Between July 1994 and June 2001, under the leadership of the HUD-APA "Directorate," the HUD-APA project went through eleven amendments, and expanded in nature and scope to the voluminous size near-two thousand page document it is today, filled with generic rhetoric that masks its true radical intent to federalize local government control and eviscerate constitutionally protected private property rights. The general public, as well as minority business owners and small business owners, farmers, and virtually everyone affected by the Guidelines, were excluded from the process.

Not surprisingly then, the results of this exclusionary process is a product which is anti-business and anti-private property rights. Many provisions in the Guidebook will statutorily take private property rights without just compensation. One small example of the detailed level of control embodied in the Guidebook is its treatment of ordinary, commercial signs, which virtually every small business and restaurant has. After prescribing uniform size, shape, and color standards by which every sign is required to look alike, the Guidebook recommends an "amortization" plan, which will give small business owners a limited period to enjoy their identical signs before they must be removed altogether, without payment of just compensation as required by the Constitution.

In contrast to its detailed level of minutiae, the Guidebook can also be characterized by the sweeping breadth of the land use planning issues it attempts to uniformly regulate, including: affordable housing, transportation, urban growth, neighborhood planning, economic development, public services, state facilities, taxes, zoning and subdivision, environmental policy, historic preservation, telecommunications and information technology, among others.
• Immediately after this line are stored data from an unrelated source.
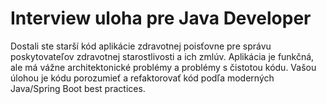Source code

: # Interview uloha pre Java Developer

Dostali ste starší kód aplikácie zdravotnej poisťovne pre správu poskytovateľov zdravotnej starostlivosti a ich zmlúv. Aplikácia je funkčná, ale má vážne architektonické problémy a problémy s čistotou kódu. Vašou úlohou je kódu porozumieť a refaktorovať kód podľa moderných Java/Spring Boot best practices.
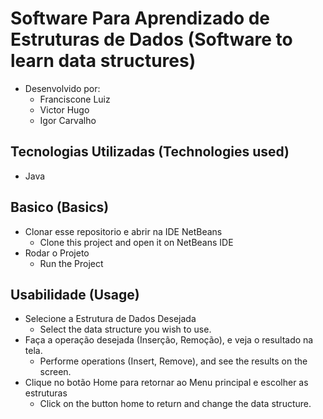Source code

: # Software Para Aprendizado de Estruturas de Dados (Software to learn data structures)
* Desenvolvido por:
    - Franciscone Luiz
    - Victor Hugo
    - Igor Carvalho
## Tecnologias Utilizadas (Technologies used)
* Java

## Basico (Basics)

* Clonar esse repositorio e abrir na IDE NetBeans
    - Clone this project and open it on NetBeans IDE
* Rodar o Projeto
    - Run the Project

## Usabilidade (Usage)

* Selecione a Estrutura de Dados Desejada
    - Select the data structure you wish to use.
* Faça a operação desejada (Inserção, Remoção), e veja o resultado na tela.
    - Performe operations (Insert, Remove), and see the results on the screen.
* Clique no botão Home para retornar ao Menu principal e escolher as estruturas
    - Click on the button home to return and change the data structure.


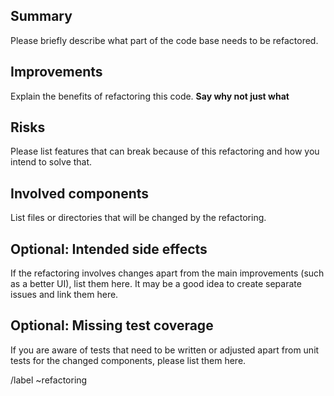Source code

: ## Summary

Please briefly describe what part of the code base needs to be refactored.


## Improvements

Explain the benefits of refactoring this code.
**Say why not just what**


## Risks

Please list features that can break because of this refactoring and how you intend to solve that.


## Involved components

List files or directories that will be changed by the refactoring.



## Optional: Intended side effects

If the refactoring involves changes apart from the main improvements (such as a better UI), list them here.
It may be a good idea to create separate issues and link them here.


## Optional: Missing test coverage

If you are aware of tests that need to be written or adjusted apart from unit tests for the changed components,
please list them here.

/label ~refactoring

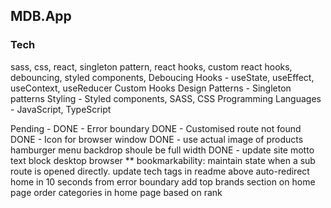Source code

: ## MDB.App

### Tech

sass, css, react, singleton pattern, react hooks, custom react hooks, debouncing, styled components,
Deboucing
Hooks - useState, useEffect, useContext, useReducer
Custom Hooks
Design Patterns - Singleton patterns
Styling - Styled components, SASS, CSS
Programming Languages - JavaScript, TypeScript

Pending -
DONE - Error boundary
DONE - Customised route not found
DONE - Icon for browser window
DONE - use actual image of products
hamburger menu backdrop shoule be full width
DONE - update site motto text
block desktop browser
\*\* bookmarkability: maintain state when a sub route is opened directly.
update tech tags in readme above
auto-redirect home in 10 seconds from error boundary
add top brands section on home page
order categories in home page based on rank
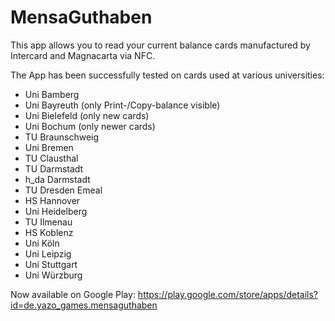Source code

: MensaGuthaben
=============

This app allows you to read your current balance cards manufactured by Intercard and Magnacarta via NFC. 

The App has been successfully tested on cards used at various universities:

* Uni Bamberg
* Uni Bayreuth (only Print-/Copy-balance visible)
* Uni Bielefeld (only new cards)
* Uni Bochum (only newer cards)
* TU Braunschweig
* Uni Bremen
* TU Clausthal
* TU Darmstadt
* h_da Darmstadt
* TU Dresden Emeal
* HS Hannover
* Uni Heidelberg
* TU Ilmenau
* HS Koblenz
* Uni Köln
* Uni Leipzig
* Uni Stuttgart
* Uni Würzburg

Now available on Google Play: https://play.google.com/store/apps/details?id=de.yazo_games.mensaguthaben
To encourage everyone from State legislatures to town councils to adopt these uniform standards, the same no-growth activists have convinced some Congressmen to introduce legislation, the Community Character Act (SB 975) and its House counterpart (HB 1433), which would authorize a grant program to the tune of $250 million over ten years , earmarked for state and tribal governments whose land use planning activities are consistent with the terms and conditions embedded in the Legislative Guidebook.

Adoption of these no-growth laws has proved very expensive for local residents and homeowners. For example, Portland, Oregon, a model for the "smart growth" initiative, has gone from being one of the nation's most affordable cities to one of the least affordable. Moreover, because the Guidebook's proposals will restrict where people can live, it will help ensure not only that there is no affordable housing, but no housing at all.

The Guidebook has been slammed by Representative Richard Pombo, head of the Congressional Western Caucus, who stated: "The Legislative Guidebook is a backdoor attempt to squash the rights of private property owners. We must make sure that we respect the ownership rights of others."

Federal regulations already control far too many aspects of our lives, and land use decisions too. Hopefully, Secretary Martinez will act to stop the uncontrolled growth of even more federal hegemony.

Nancie G. Marzulla is President of the Washington, D.C. based Defenders of Property Rights.